Fully Geometric Multi-Hop Reasoning on Knowledge Graphs with Transitive Relations

TL;DR

GeometrE is a novel geometric embedding approach for multi-hop reasoning on knowledge graphs that preserves logical rules and offers full interpretability without learning logical operations.

Contribution

We propose GeometrE, a geometric embedding method that directly maps logical operations to geometric transformations and introduces a transitive loss for rule preservation.

Findings

Outperforms state-of-the-art methods on benchmark datasets

Successfully preserves transitive logical rules

Provides full geometric interpretability

Abstract

Geometric embedding methods have shown to be useful for multi-hop reasoning on knowledge graphs by mapping entities and logical operations to geometric regions and geometric transformations, respectively. Geometric embeddings provide direct interpretability framework for queries. However, current methods have only leveraged the geometric construction of entities, failing to map logical operations to geometric transformations and, instead, using neural components to learn these operations.

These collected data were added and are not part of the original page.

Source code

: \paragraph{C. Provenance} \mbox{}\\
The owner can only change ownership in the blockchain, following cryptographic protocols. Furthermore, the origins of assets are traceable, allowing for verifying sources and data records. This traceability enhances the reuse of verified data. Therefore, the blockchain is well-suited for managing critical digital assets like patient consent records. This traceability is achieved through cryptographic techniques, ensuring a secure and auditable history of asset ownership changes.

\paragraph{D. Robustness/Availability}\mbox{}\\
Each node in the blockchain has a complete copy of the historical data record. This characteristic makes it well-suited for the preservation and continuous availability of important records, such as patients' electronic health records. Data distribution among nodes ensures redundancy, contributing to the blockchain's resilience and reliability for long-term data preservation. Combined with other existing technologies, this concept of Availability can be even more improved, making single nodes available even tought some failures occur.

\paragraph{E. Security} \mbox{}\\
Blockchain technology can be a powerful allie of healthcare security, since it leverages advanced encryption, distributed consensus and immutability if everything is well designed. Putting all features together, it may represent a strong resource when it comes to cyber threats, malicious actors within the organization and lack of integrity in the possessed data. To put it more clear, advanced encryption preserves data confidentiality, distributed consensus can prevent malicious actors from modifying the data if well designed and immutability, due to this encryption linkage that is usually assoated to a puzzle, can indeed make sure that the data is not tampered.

We introduce GeometrE, a geometric embedding method for multi-hop reasoning, which does not require learning the logical operations and enables full geometric interpretability. Additionally, unlike previous methods, we introduce a transitive loss function and show that it can preserve the logical rule $\forall a,b,c: r(a,b) \land r(b,c) \to r(a,c)$. Our experiments show that GeometrE outperforms current state-of-the-art methods on standard benchmark datasets.